この店はコーヒーが美味しいのは勿論、一人で静かに、ゆったりするにもうってつけのスポットだ。ドアノブをひねり、コーヒーの馥郁とした香りに包まれる。カラカラとベルが、遅れて鳴る。
「どうも」
マスターと伽耶奈はもちろん顔馴染み。明崇のことも、もしかすると覚えているかもしれない。
「ああ、伽耶奈ちゃん。久しぶりだね」
マスターは髪をオールバックにした初老の男性だ。顔つきから感じさせる以上に性格が柔和で、常連には彼との会話を楽しみに訪れる客も多い。
「弟君は、今でもよく来てくれるけど」
何だって。
「マスターごめん。今日はコーヒー飲みに来たんじゃないの……」
手短に事情を説明する。しかしなんだろう、驚いてはいないような。訳知り顔といった感じで、彼は頷いている。
「三日前、来てたよ。明崇君」
どうやら、目に見えておかしな様子だったらしい。
「ずっと端っこの……、ああ、あの席だ」
バイトの子だろうか。ちょうどコーヒーを運んだ店員がついでに端の席のテーブルを拭いている、それを彼は指さした。

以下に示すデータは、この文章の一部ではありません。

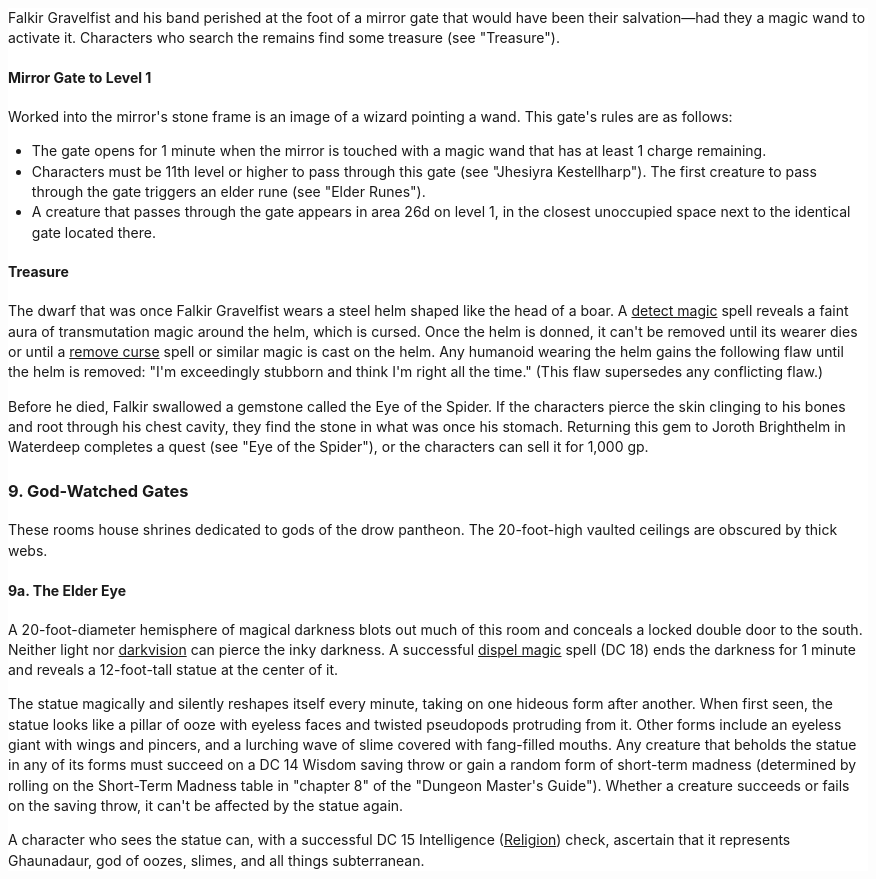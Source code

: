 Falkir Gravelfist and his band perished at the foot of a mirror gate that would have been their salvation—had they a magic wand to activate it. Characters who search the remains find some treasure (see "Treasure").

#### Mirror Gate to Level 1

Worked into the mirror's stone frame is an image of a wizard pointing a wand. This gate's rules are as follows:

- The gate opens for 1 minute when the mirror is touched with a magic wand that has at least 1 charge remaining.  
- Characters must be 11th level or higher to pass through this gate (see "Jhesiyra Kestellharp"). The first creature to pass through the gate triggers an elder rune (see "Elder Runes").  
- A creature that passes through the gate appears in area 26d on level 1, in the closest unoccupied space next to the identical gate located there.  

#### Treasure

The dwarf that was once Falkir Gravelfist wears a steel helm shaped like the head of a boar. A [detect magic](/3-Mechanics/CLI/Compendium/spells/detect-magic.md) spell reveals a faint aura of transmutation magic around the helm, which is cursed. Once the helm is donned, it can't be removed until its wearer dies or until a [remove curse](/3-Mechanics/CLI/Compendium/spells/remove-curse.md) spell or similar magic is cast on the helm. Any humanoid wearing the helm gains the following flaw until the helm is removed: "I'm exceedingly stubborn and think I'm right all the time." (This flaw supersedes any conflicting flaw.)

Before he died, Falkir swallowed a gemstone called the Eye of the Spider. If the characters pierce the skin clinging to his bones and root through his chest cavity, they find the stone in what was once his stomach. Returning this gem to Joroth Brighthelm in Waterdeep completes a quest (see "Eye of the Spider"), or the characters can sell it for 1,000 gp.

### 9. God-Watched Gates

These rooms house shrines dedicated to gods of the drow pantheon. The 20-foot-high vaulted ceilings are obscured by thick webs.

#### 9a. The Elder Eye

A 20-foot-diameter hemisphere of magical darkness blots out much of this room and conceals a locked double door to the south. Neither light nor [darkvision](/3-Mechanics/CLI/Rules/senses.md#Darkvision) can pierce the inky darkness. A successful [dispel magic](/3-Mechanics/CLI/Compendium/spells/dispel-magic.md) spell (DC 18) ends the darkness for 1 minute and reveals a 12-foot-tall statue at the center of it.

The statue magically and silently reshapes itself every minute, taking on one hideous form after another. When first seen, the statue looks like a pillar of ooze with eyeless faces and twisted pseudopods protruding from it. Other forms include an eyeless giant with wings and pincers, and a lurching wave of slime covered with fang-filled mouths. Any creature that beholds the statue in any of its forms must succeed on a DC 14 Wisdom saving throw or gain a random form of short-term madness (determined by rolling on the Short-Term Madness table in "chapter 8" of the "Dungeon Master's Guide"). Whether a creature succeeds or fails on the saving throw, it can't be affected by the statue again.

A character who sees the statue can, with a successful DC 15 Intelligence ([Religion](/3-Mechanics/CLI/Rules/skills.md#Religion)) check, ascertain that it represents Ghaunadaur, god of oozes, slimes, and all things subterranean.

「あの席でブレンド注文してから、彼ずっと座ったままだったんだよ。結構遅くまでいたんじゃないかな」
「明崇にブレンド、持って行ったのはあの子ですか?」
「どうだったかな……。ああでも昨日あの時間帯は、そうね。レナちゃん以外はシフト入ってなかったかな」
そこで、「おーいレナちゃん」と。そのバイトの娘に声をかける。
近くでよく見ると、バイトをしている割にそれはそれは育ちが良さそうな御嬢さんだった。
彼女に事情を説明し、明崇の昨日の様子について尋ねると。
「ああー覚えてます覚えてます。なんか気分、悪そうでしたから……」
その割にその日小一時間そこを動かなかったらしい。コーヒーを給仕した際も顔をそむけ、俯いていたとか……
まさか、ね。
明崇は……、場合によって他人に顔を見られるのを避けようとするところがある。まぁそれは彼の、いわば持病の、突発的な発作が原因である。
――薬を、持っていなかったのだろうか。
興奮状態の時決まって彼の頬に奔る、鱗。薬さえあればすぐにあれは退くはずだ。最後に見たのはいつだったろう。
もしかして、という不安は考え出すと止まらない。
しかし、“明崇がここにきて、少し様子が変だった”ということ以上の収穫は得られなかった。必ず近いうち厄介になると言い残し、伽耶奈は『あるでぃ』を後にした。